Most commonly, the debtor or debtor’s advisors work with the franchisor so that a broad number of prospective buyers can participate in the sale process and thus optimize the recovery. This requires a collaborative effort by both the franchisor and the estate.
In nearly all cases, it is essential for the sale process to recognize the franchisor’s role in the approval process. This involves addressing the prospective buyer’s future obligations under the franchise agreement, including advertising commitments, remodel requirements, management training, franchise fees, transfer fees, and franchise term limitations. These factors directly affect the business's value and, consequently, the estate’s recovery.

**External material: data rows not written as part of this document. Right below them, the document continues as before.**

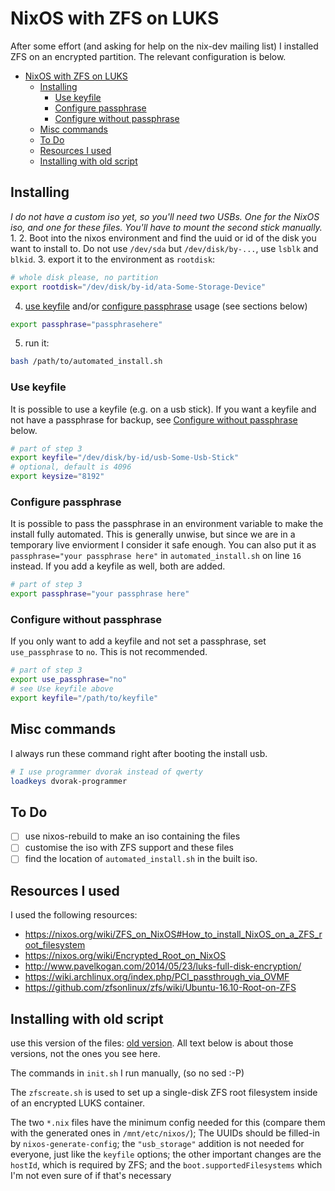 # NixOS with ZFS on LUKS

After some effort (and asking for help on the nix-dev mailing list) I 
installed ZFS on an encrypted partition. The relevant configuration is
below.

- [NixOS with ZFS on LUKS](#nixos-with-zfs-on-luks)
  - [Installing](#installing)
    - [Use keyfile](#use-keyfile)
    - [Configure passphrase](#configure-passphrase)
    - [Configure without passphrase](#configure-without-passphrase)
  - [Misc commands](#misc-commands)
  - [To Do](#to-do)
  - [Resources I used](#resources-i-used)
  - [Installing with old script](#installing-with-old-script)

## Installing
*I do not have a custom iso yet, so you'll need two USBs. One for the NixOS iso, and one for these files. You'll have to mount the second stick manually.*
1. 
2. Boot into the nixos environment and find the uuid or id of the disk you want to install to. Do not use `/dev/sda` but `/dev/disk/by-...`, use `lsblk` and `blkid`.
3. export it to the environment as `rootdisk`:
```sh
# whole disk please, no partition
export rootdisk="/dev/disk/by-id/ata-Some-Storage-Device"
```
4. [use keyfile](#use-keyfile) and/or [configure passphrase](#configure-passphrase) usage (see sections below)
```sh
export passphrase="passphrasehere"
```
5. run it:
```sh
bash /path/to/automated_install.sh
```
### Use keyfile
It is possible to use a keyfile (e.g. on a usb stick). If you want a keyfile and not have a passphrase for backup, see [Configure without passphrase](#configure-without-passphrase) below.
```sh
# part of step 3
export keyfile="/dev/disk/by-id/usb-Some-Usb-Stick"
# optional, default is 4096
export keysize="8192"
```
### Configure passphrase
It is possible to pass the passphrase in an environment variable to make the install fully automated. This is generally unwise, but since we are in a temporary live enviorment I consider it safe enough. You can also put it as `passphrase="your passphrase here"` in `automated_install.sh` on line `16` instead.
If you add a keyfile as well, both are added.
```sh
# part of step 3
export passphrase="your passphrase here"
```
### Configure without passphrase
If you only want to add a keyfile and not set a passphrase, set `use_passphrase` to `no`. This is not recommended.
```sh
# part of step 3
export use_passphrase="no"
# see Use keyfile above
export keyfile="/path/to/keyfile"
```

## Misc commands
I always run these command right after booting the install usb.
```sh
# I use programmer dvorak instead of qwerty
loadkeys dvorak-programmer
```

## To Do 
- [ ] use nixos-rebuild to make an iso containing the files
- [ ] customise the iso with ZFS support and these files
- [ ] find the location of `automated_install.sh` in the built iso.

## Resources I used
I used the following resources:  
- https://nixos.org/wiki/ZFS_on_NixOS#How_to_install_NixOS_on_a_ZFS_root_filesystem
- https://nixos.org/wiki/Encrypted_Root_on_NixOS
- http://www.pavelkogan.com/2014/05/23/luks-full-disk-encryption/
- https://wiki.archlinux.org/index.php/PCI_passthrough_via_OVMF
- https://github.com/zfsonlinux/zfs/wiki/Ubuntu-16.10-Root-on-ZFS

## Installing with old script
use this version of the files: [old version](https://gist.github.com/awesomefireduck/c763e168a62a0ef559a1fb9473261459/a92e653ae949972d12738a1f7e042eceb832dadf). All text below is about those versions, not the ones you see here.

The commands in `init.sh` I run manually, (so no sed :-P)

The `zfscreate.sh` is used to set up a single-disk ZFS root filesystem inside of an encrypted LUKS container.

The two `*.nix` files have the minimum config needed for this (compare them with the generated ones in `/mnt/etc/nixos/`); The UUIDs should be filled-in by `nixos-generate-config`; 
the `"usb_storage"` addition is not needed for everyone, just like the `keyfile` options; the other important changes
are the `hostId`, which is required by ZFS; and the `boot.supportedFilesystems` which I'm not even sure of if that's necessary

Selecting the Sale Process
There are two fundamental approaches to the sale process of franchise restaurants.
The prevailing approach typically involves a sealed bid process, where marketing materials, a confidential information memorandum, and due diligence documents are prepared for pre-screened, qualified bidders. A bid deadline and prescribed bid format are established, with the estate, in consultation with its advisors, negotiating purchase agreements, selecting a stalking horse bidder, and soliciting overbids.
An alternative approach, the live auction, has the potential to generate a higher recovery for the estate, but certain conditions must be met for its success. The effectiveness of a live auction largely depends on the principle of supply and demand. It thrives when a substantial number of prospective buyers are assembled in a single location at the same time. The presence of multiple bidders fosters both confidence and competition, ultimately leading to higher bids.
Another condition for the success of live auctions is ensuring that stakeholders and parties of interest are not only present to observe but are also empowered and prepared to negotiate any last-minute concessions on behalf of the franchisor and/or landlords during the auction.
Case Study: The Pizza Hut Franchisee Bankruptcy and Auction
The bankruptcy of EYM Pizza[1], a significant Pizza Hut franchisee, provides a practical illustration of the complexities inherent in franchise bankruptcy sales. EYM Pizza filed for chapter 11 bankruptcy protection in July 2024, operating approximately 140 Pizza Hut locations at the time.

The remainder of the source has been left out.